Janes was designed for the role of Arthur or perhaps vice versa. Situating comfortably into the out-of-focus aloof stoner character, Janes channels the humors often associated with a draft-evading stoner of that era directly to the audience’s attentions. Hilariously engaged in being “un-present” in the opening scene, Janes showcases his extreme versatility as a performer during his asides to the audience. Toeing the line of emotional imbalance in these moments, Janes delivers heartfelt after heartfelt monologue that tugs at the audience’s emotional sensibilities. Gripping, mindful, and overall amazing, Janes puts the superior in Superior Donuts.
It ain’t horse fat, we’ll give you that! It’s fantastic. It’s dramedy at its finest.

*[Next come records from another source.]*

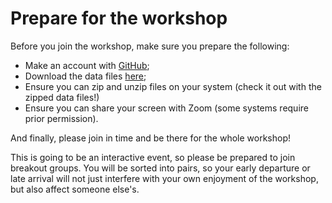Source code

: # Prepare for the workshop

Before you join the workshop, make sure you prepare the following:

- Make an account with [GitHub](https://github.com/join);
- Download the data files [here](https://github.com/meronvermaas/2022-06-23-DCC-project-management/raw/main/data/datafiles.zip);
- Ensure you can zip and unzip files on your system (check it out with the zipped data files!)
- Ensure you can share your screen with Zoom (some systems require prior permission).

And finally, please join in time and be there for the whole workshop! 

This is going to be an interactive event, so please be prepared to join breakout groups. You will be sorted into pairs, so your early departure or late arrival will not just interfere with your own enjoyment of the workshop, but also affect someone else's.
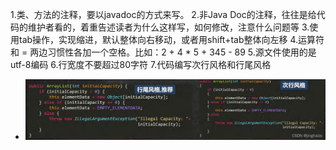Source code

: 1.类、方法的注释，要以javadoc的方式来写。
2.非Java Doc的注释，往往是给代码的维护者看的，着重告述读者为什么这样写，如何修改，注意什么问题等
3.使用tab操作，实现缩进，默认整体向右移动，或者用shift+tab整体向左移
4.运算符和 = 两边习惯性各加一个空格。比如：2 + 4 * 5 + 345 - 89
5.源文件使用的是utf-8编码
6.行宽度不要超过80字符
7.代码编写次行风格和行尾风格

- ![](../Image/0025_01_代码行风格.png)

It moves with grace and elegance, humor, and emotions, all packaged up perfectly for an evening of exceptional entertainment the likes of which you won’t find just anywhere. Superior Donuts is the ticket for this spring, be sure to get yours before the close up shop in mid-June.
Running Time: Approximately 2 hours and 40 minutes with one intermission
Superior Donuts plays through June 19, 2016 on the Main Stage of the Maryland Ensemble Theatre in the Historic FSK Hotel building— 31 W. Patrick street in downtown historic Frederick, MD. For tickets call the box office at (301) 694-4744 or purchase them online.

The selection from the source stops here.